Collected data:
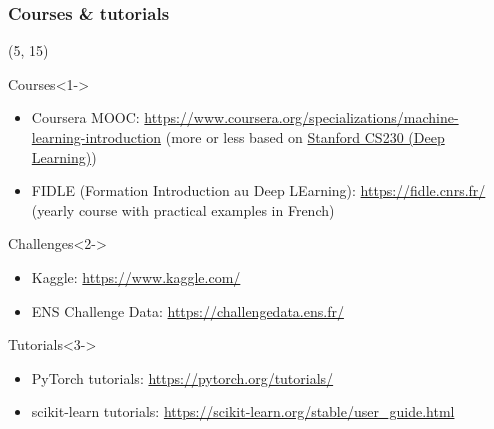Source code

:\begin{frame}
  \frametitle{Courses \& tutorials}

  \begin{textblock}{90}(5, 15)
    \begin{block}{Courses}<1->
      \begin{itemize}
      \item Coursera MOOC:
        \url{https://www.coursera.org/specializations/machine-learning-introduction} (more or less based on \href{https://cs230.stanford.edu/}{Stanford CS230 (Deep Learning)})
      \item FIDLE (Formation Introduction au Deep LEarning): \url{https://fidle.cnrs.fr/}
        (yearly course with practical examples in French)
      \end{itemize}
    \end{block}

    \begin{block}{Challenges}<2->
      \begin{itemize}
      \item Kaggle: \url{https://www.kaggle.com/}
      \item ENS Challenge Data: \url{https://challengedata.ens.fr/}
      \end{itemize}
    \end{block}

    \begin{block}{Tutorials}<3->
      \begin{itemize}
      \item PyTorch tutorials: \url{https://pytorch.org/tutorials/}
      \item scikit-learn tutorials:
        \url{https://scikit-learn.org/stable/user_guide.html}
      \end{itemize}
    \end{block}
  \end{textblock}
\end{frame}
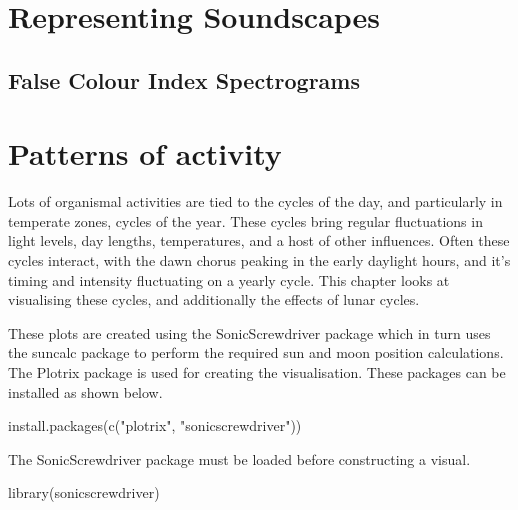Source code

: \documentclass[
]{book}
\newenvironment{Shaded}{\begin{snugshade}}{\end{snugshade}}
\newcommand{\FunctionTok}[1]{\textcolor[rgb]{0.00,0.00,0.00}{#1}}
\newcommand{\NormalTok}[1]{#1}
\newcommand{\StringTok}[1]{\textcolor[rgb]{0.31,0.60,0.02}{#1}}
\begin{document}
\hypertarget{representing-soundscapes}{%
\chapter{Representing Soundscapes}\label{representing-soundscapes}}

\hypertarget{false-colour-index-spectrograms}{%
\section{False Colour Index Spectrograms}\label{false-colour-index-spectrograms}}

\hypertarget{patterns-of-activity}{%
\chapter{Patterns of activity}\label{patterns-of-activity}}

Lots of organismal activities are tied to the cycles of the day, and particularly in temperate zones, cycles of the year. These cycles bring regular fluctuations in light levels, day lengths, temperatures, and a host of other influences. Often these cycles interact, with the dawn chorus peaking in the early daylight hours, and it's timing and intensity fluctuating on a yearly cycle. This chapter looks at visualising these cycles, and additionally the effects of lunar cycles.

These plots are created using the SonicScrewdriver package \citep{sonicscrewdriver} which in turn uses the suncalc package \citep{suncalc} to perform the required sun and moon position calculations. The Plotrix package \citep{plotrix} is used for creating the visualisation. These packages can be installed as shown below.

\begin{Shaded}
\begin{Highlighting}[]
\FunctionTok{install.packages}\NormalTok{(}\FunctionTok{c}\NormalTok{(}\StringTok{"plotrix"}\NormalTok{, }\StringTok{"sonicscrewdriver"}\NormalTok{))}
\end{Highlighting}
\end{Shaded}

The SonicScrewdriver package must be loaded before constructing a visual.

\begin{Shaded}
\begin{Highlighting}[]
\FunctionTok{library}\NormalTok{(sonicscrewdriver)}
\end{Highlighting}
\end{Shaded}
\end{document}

EXERCISE DIRECTIONS: List every line from the entries above in which "chapter" appears.

EXERCISE OUTPUT:
\chapter{Representing Soundscapes}\label{representing-soundscapes}}
\chapter{Patterns of activity}\label{patterns-of-activity}}
Lots of organismal activities are tied to the cycles of the day, and particularly in temperate zones, cycles of the year. These cycles bring regular fluctuations in light levels, day lengths, temperatures, and a host of other influences. Often these cycles interact, with the dawn chorus peaking in the early daylight hours, and it's timing and intensity fluctuating on a yearly cycle. This chapter looks at visualising these cycles, and additionally the effects of lunar cycles.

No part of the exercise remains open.